Let's say my druid is being chased by trolls. On my turn, I say, "I jump off a cliff, but first I wildshape into a cat, causing me to suffer less harm than if I'd turned into, say, a wolf."
At this point, the GM would be credibly following the rules with EITHER of the following interpretations:
Interpretation 1: No.
The rules afford the cat shape no special consideration. Based on their stat blocks, a cat is actually worse off than a wolf; neither has a special falling ability listed, and a wolf has more hit points to absorb the fall.
Interpretation 2: Yes.
A cat is not a stat block. A cat is a four-legged, furry animal with many properties. The fact that the stat block doesn't list a common property of cats doesn't mean the cat lacks those properties.
Beasts include all varieties of ordinary animals, dinosaurs, and giant
versions of animals (Monster Manual p. 6).
In other words, the stat block for a cat is meant to model a real-world cat.
The cat jumping off a cliff is an edge case. Since the rules don't address cat falling aptitude, the question shouldn't be, "What do the rules say?" but rather, "What would the rules say if they bothered to address this issue?"
Interpretation 2 is better.
I at first wanted to offer only the second interpretation, but that's not fair. I have reasons for preferring interpretation 2 (which I'll explain), but Interpretation 1 is consistent with the rules.
The problem with the first interpretation is that it requires willful ignorance about real-world animals, and (taken to an extreme), it creates needless oddities in the fantasy world. Meanwhile, interpretation 2 is more fun, as it allows Wild Shape to be a tool for creative problem-solving.
Remember: Wild Shape specifies "a beast that you have seen before." If you're limited to turning into a cat that's bad at falling, that means that you live in a world where the typical cat is bad at falling. What other surprises await you in this strange fantasy world?
- You enter a town. It's an ordinary medieval town, and yet, something seems off. Yes, that's right, none of the cats are light on their feet. It's the spooky fantasy element that no one asked for.
- The party enters the tavern. There, in the corner, is a dog pooping in a litter box. That's right: because its stat block doesn't say how pet dogs are maintained, we have to assume that they're basically the same as cats. Again, spooky fantasy element that no one asked for.
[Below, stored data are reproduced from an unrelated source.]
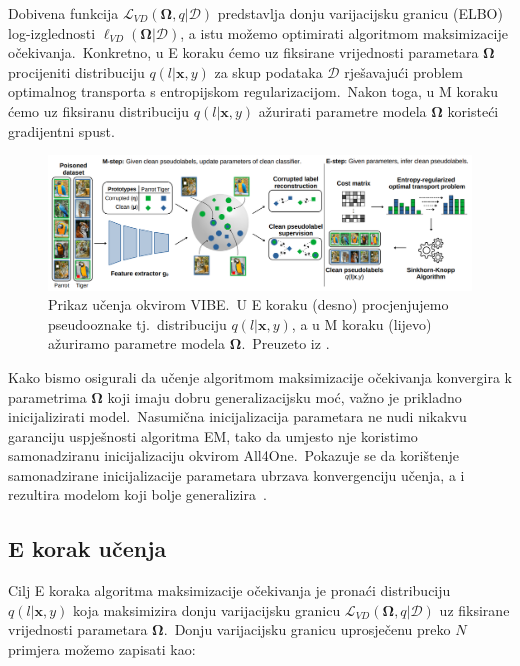 \documentclass[diplomskirad]{fer}
\begin{document}
Dobivena funkcija $\mathcal{L}_{VD}(\bm{\Omega}, q | \mathcal{D})$ predstavlja donju varijacijsku granicu (ELBO) log-izglednosti $\ell_{VD}(\bm{\Omega}|\mathcal{D})$, a istu možemo optimirati algoritmom maksimizacije očekivanja.\ 
Konkretno, u E koraku ćemo uz fiksirane vrijednosti parametara $\bm{\Omega}$ procijeniti distribuciju $q(l | \bm{x}, y)$ za skup podataka $\mathcal{D}$ rješavajući problem optimalnog transporta s entropijskom regularizacijom.\ 
Nakon toga, u M koraku ćemo uz fiksiranu distribuciju $q(l | \bm{x}, y)$ ažurirati parametre modela $\bm{\Omega}$ koristeći gradijentni spust.\ 

\begin{figure}[h]
  \centering
  \includegraphics[scale=0.6]{./Slike/vibe.png}
  \caption{Prikaz učenja okvirom VIBE.\ U E koraku (desno) procjenjujemo pseudooznake tj.\ distribuciju $q(l | \bm{x}, y)$, a u M koraku (lijevo) ažuriramo parametre modela $\bm{\Omega}$.\ Preuzeto iz \cite{sabolic2025seal}.}
  \label{fig:vibe}
\end{figure}

Kako bismo osigurali da učenje algoritmom maksimizacije očekivanja konvergira k parametrima $\bm{\Omega}$ koji imaju dobru generalizacijsku moć, važno je prikladno inicijalizirati model.\ 
Nasumična inicijalizacija parametara ne nudi nikakvu garanciju uspješnosti algoritma EM, tako da umjesto nje koristimo samonadziranu inicijalizaciju okvirom All4One.\ 
Pokazuje se da korištenje samonadzirane inicijalizacije parametara ubrzava konvergenciju učenja, a i rezultira modelom koji bolje generalizira~\cite{sabolic2025seal}.\

\subsection{E korak učenja}
\label{sub:e_step}

Cilj E koraka algoritma maksimizacije očekivanja je pronaći distribuciju $q(l | \bm{x}, y)$ koja maksimizira donju varijacijsku granicu $\mathcal{L}_{VD}(\bm{\Omega}, q | \mathcal{D})$ uz fiksirane vrijednosti parametara $\bm{\Omega}$.\ 
Donju varijacijsku granicu uprosječenu preko $N$ primjera možemo zapisati kao:
\end{document}
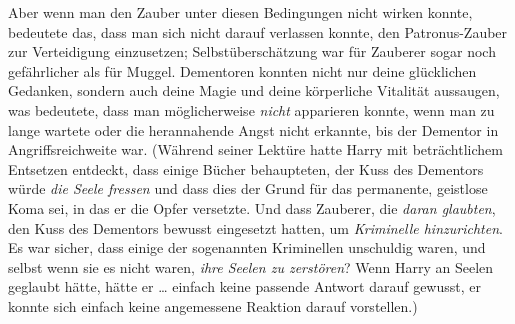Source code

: Aber wenn man den Zauber unter diesen Bedingungen nicht wirken konnte, bedeutete das, dass man sich nicht darauf verlassen konnte, den Patronus-Zauber zur Verteidigung einzusetzen; Selbstüberschätzung war für Zauberer sogar noch gefährlicher als für Muggel. Dementoren konnten nicht nur deine glücklichen Gedanken, sondern auch deine Magie und deine körperliche Vitalität aussaugen, was bedeutete, dass man möglicherweise \emph{nicht} apparieren konnte, wenn man zu lange wartete oder die herannahende Angst nicht erkannte, bis der Dementor in Angriffsreichweite war. (Während seiner Lektüre hatte Harry mit beträchtlichem Entsetzen entdeckt, dass einige Bücher behaupteten, der Kuss des Dementors würde \emph{die Seele fressen} und dass dies der Grund für das permanente, geistlose Koma sei, in das er die Opfer versetzte. Und dass Zauberer, die \emph{daran glaubten}, den Kuss des Dementors bewusst eingesetzt hatten, um \emph{Kriminelle hinzurichten}. Es war sicher, dass einige der sogenannten Kriminellen unschuldig waren, und selbst wenn sie es nicht waren, \emph{ihre Seelen zu zerstören}? Wenn Harry an Seelen geglaubt hätte, hätte er … einfach keine passende Antwort darauf gewusst, er konnte sich einfach keine angemessene Reaktion darauf vorstellen.)

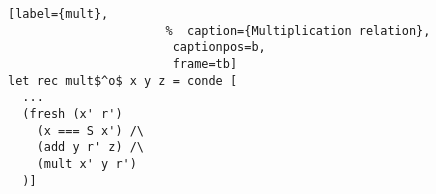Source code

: \begin{figure}[!t]
  \centering
  \begin{minipage}{\columnwidth}
    \begin{lstlisting}[label={mult},
                      %  caption={Multiplication relation},
                       captionpos=b,
                       frame=tb]
let rec mult$^o$ x y z = conde [
  ...
  (fresh (x' r')
    (x === S x') /\
    (add y r' z) /\
    (mult x' y r')
  )]
    \end{lstlisting}
  \end{minipage}
\end{figure}
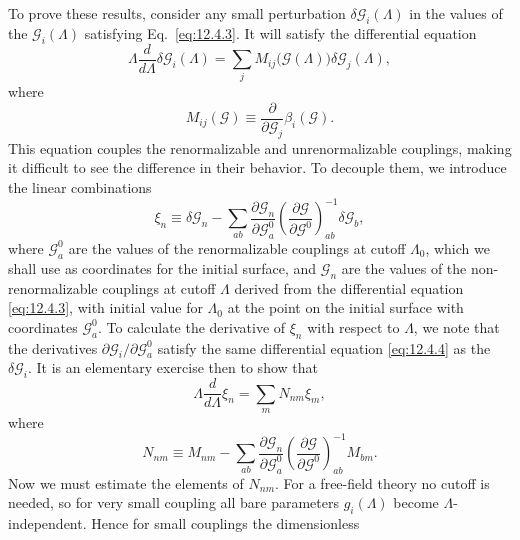 To prove these results, consider any small perturbation $\delta\mathcal
G_i(\Lambda)$ in the values of the $\mathcal G_i(\Lambda)$ satisfying
Eq.~\eqref{eq:12.4.3}. It will satisfy the differential equation
\begin{equation}
\Lambda\frac{d}{d\Lambda}\delta\mathcal G_i(\Lambda)
=\sum_j M_{ij}\bigl(\mathcal G(\Lambda)\bigr)\delta\mathcal G_j(\Lambda),
\tag{12.4.4}\label{eq:12.4.4}
\end{equation}
where
\begin{equation}
M_{ij}(\mathcal G)\equiv\frac{\partial}{\partial\mathcal G_j}\beta_i(\mathcal G).
\tag{12.4.5}\label{eq:12.4.5}
\end{equation}
This equation couples the renormalizable and unrenormalizable couplings, making
it difficult to see the difference in their behavior. To decouple them, we
introduce the linear combinations
\begin{equation}
\xi_n\equiv\delta\mathcal G_n-
\sum_{ab}\frac{\partial\mathcal G_n}{\partial\mathcal G_a^0}
\left(\frac{\partial\mathcal G}{\partial\mathcal G^0}\right)^{-1}_{ab}
\delta\mathcal G_b,
\tag{12.4.6}\label{eq:12.4.6}
\end{equation}
where $\mathcal G_a^0$ are the values of the renormalizable couplings at cutoff
$\Lambda_0$, which we shall use as coordinates for the initial surface, and
$\mathcal G_n$ are the values of the non-renormalizable couplings at cutoff
$\Lambda$ derived from the differential equation \eqref{eq:12.4.3}, with
initial value for $\Lambda_0$ at the point on the initial surface with
coordinates $\mathcal G_a^0$. To calculate the derivative of $\xi_n$ with
respect to $\Lambda$, we note that the derivatives
$\partial\mathcal G_i/\partial\mathcal G_a^0$ satisfy the same differential
equation \eqref{eq:12.4.4} as the $\delta\mathcal G_i$. It is an elementary
exercise then to show that
\begin{equation}
\Lambda\frac{d}{d\Lambda}\xi_n=\sum_m N_{nm}\xi_m,
\tag{12.4.7}\label{eq:12.4.7}
\end{equation}
where
\begin{equation}
N_{nm}\equiv M_{nm}-\sum_{ab}
\frac{\partial\mathcal G_n}{\partial\mathcal G_a^0}
\left(\frac{\partial\mathcal G}{\partial\mathcal G^0}\right)^{-1}_{ab}M_{bm}.
\tag{12.4.8}\label{eq:12.4.8}
\end{equation}
Now we must estimate the elements of $N_{nm}$. For a free-field theory no
cutoff is needed, so for very small coupling all bare parameters $g_i(\Lambda)$
become $\Lambda$-independent. Hence for small couplings the dimensionless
- The party encounters a giant octopus. The bard walks over and starts petting its soft, lustrous fur. Wait, what? Sorry; stat block doesn't say whether giant octopuses have fur, so they're probably the same as cats and dogs in that respect.
Real-world cats and falling
It's worth noting: real-world beasts are NEVER magically-good at falling. Cats are exceptionally good at falling, and yet they sometimes are injured or killed by falls. If a GM wanted to make the "Cat jumps off a cliff" outcome realistic, or at least exciting, he might decide a skill check and/or saving throw was in order. Maybe the druid-cat gets banged up to the point of reverting to a humanoid. Maybe that happens when the cat hits the ground, or maybe it happens when he collides with a tree branch 20 ft off the ground.
The bottom line for Interpretation 2 is: The GM needs to make a judgment call based on BOTH things like whether there are trees or other hazards AND how good he thinks a chosen beast-form might be at negotiating those hazards.
Like I've said, the above is a detail that requires GM interpretation. If your GM wants to argue that a beast is no more than its stat block, fine. Take the ruling and move on.
There are a couple things, though, that the rules definitely DO say about Wild Shape in relation to your question:
Is there any unambiguous way for Wild Shape to prevent fall damage?
Yes; a bird-shaped druid can descend using the movement rules (without it counting as a fall).
Can a falling druid activate Wild Shape?
No. Wild Shape requires an action (or a bonus action if a Moon Druid) As this question explains, you don't get your turn to take an action before going splat, unless the height is greater than 500 ft. and you're using an optional rule.